§ **DATA TO USE**:

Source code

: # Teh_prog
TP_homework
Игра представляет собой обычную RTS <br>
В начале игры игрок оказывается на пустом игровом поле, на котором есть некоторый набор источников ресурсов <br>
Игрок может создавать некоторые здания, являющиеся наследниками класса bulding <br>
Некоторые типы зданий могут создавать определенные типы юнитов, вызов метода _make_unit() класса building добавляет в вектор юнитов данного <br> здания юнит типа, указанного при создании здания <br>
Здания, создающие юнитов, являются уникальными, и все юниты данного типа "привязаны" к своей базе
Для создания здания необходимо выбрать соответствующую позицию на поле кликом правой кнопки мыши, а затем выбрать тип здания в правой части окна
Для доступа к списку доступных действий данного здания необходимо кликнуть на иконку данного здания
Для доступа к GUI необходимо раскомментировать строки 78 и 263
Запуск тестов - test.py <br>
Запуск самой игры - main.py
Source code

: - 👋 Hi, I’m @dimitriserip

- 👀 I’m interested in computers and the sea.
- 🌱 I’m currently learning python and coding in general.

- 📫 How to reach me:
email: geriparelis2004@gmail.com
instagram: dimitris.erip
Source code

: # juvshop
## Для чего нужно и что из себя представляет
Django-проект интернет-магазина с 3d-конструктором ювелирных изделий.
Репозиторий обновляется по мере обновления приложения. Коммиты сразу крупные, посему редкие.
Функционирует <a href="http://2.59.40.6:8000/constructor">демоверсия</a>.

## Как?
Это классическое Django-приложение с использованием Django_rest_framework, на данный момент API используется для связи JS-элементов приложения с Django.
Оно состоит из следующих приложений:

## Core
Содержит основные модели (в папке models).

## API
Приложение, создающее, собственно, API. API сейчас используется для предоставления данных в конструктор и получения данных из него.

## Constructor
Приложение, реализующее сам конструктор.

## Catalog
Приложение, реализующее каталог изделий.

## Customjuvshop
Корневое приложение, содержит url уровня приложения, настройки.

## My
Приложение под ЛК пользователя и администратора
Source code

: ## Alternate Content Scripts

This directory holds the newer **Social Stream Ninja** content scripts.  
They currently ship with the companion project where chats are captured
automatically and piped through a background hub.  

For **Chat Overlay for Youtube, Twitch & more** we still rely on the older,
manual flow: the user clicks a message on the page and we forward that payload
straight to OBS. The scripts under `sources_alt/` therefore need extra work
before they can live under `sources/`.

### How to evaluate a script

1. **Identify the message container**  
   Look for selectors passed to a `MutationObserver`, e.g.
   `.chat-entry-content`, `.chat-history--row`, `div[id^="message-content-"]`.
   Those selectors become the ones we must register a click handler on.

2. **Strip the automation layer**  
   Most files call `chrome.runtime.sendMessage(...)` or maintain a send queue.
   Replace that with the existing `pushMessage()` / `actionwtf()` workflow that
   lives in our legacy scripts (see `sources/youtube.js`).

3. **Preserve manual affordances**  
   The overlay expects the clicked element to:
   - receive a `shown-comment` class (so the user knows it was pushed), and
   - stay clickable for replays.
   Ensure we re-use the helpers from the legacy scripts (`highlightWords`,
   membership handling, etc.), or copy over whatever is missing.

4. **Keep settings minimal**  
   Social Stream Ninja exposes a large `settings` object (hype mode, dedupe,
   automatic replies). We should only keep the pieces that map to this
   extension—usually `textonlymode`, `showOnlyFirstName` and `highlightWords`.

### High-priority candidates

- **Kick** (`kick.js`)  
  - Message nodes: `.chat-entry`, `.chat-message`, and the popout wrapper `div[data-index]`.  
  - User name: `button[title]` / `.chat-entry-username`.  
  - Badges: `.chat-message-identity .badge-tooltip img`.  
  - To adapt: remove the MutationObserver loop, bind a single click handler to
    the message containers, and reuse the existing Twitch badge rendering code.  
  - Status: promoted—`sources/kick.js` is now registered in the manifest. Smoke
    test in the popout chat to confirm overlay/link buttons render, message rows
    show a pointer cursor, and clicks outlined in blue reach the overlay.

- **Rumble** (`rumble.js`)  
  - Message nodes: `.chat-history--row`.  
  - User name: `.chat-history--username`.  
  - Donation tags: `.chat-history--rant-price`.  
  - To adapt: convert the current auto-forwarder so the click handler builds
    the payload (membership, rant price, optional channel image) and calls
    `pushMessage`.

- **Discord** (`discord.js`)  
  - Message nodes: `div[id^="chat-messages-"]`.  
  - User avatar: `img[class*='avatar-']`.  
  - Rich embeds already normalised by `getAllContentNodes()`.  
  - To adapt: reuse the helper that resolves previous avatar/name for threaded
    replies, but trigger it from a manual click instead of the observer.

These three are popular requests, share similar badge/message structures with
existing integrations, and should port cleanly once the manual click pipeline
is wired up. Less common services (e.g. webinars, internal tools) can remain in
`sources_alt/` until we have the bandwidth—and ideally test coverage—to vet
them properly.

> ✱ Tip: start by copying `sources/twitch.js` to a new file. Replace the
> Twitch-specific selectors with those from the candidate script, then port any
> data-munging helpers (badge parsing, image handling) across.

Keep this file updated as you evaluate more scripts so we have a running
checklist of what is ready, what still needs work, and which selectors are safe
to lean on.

§ **HOW TO COMPLETE THIS TASK**:
The expected output is the exact run of lines from the start of the entries through the line with "Игрок может создавать", inclusive.

§ **TASK ANSWER**:
Source code

: # Teh_prog
TP_homework
Игра представляет собой обычную RTS <br>
В начале игры игрок оказывается на пустом игровом поле, на котором есть некоторый набор источников ресурсов <br>
Игрок может создавать некоторые здания, являющиеся наследниками класса bulding <br>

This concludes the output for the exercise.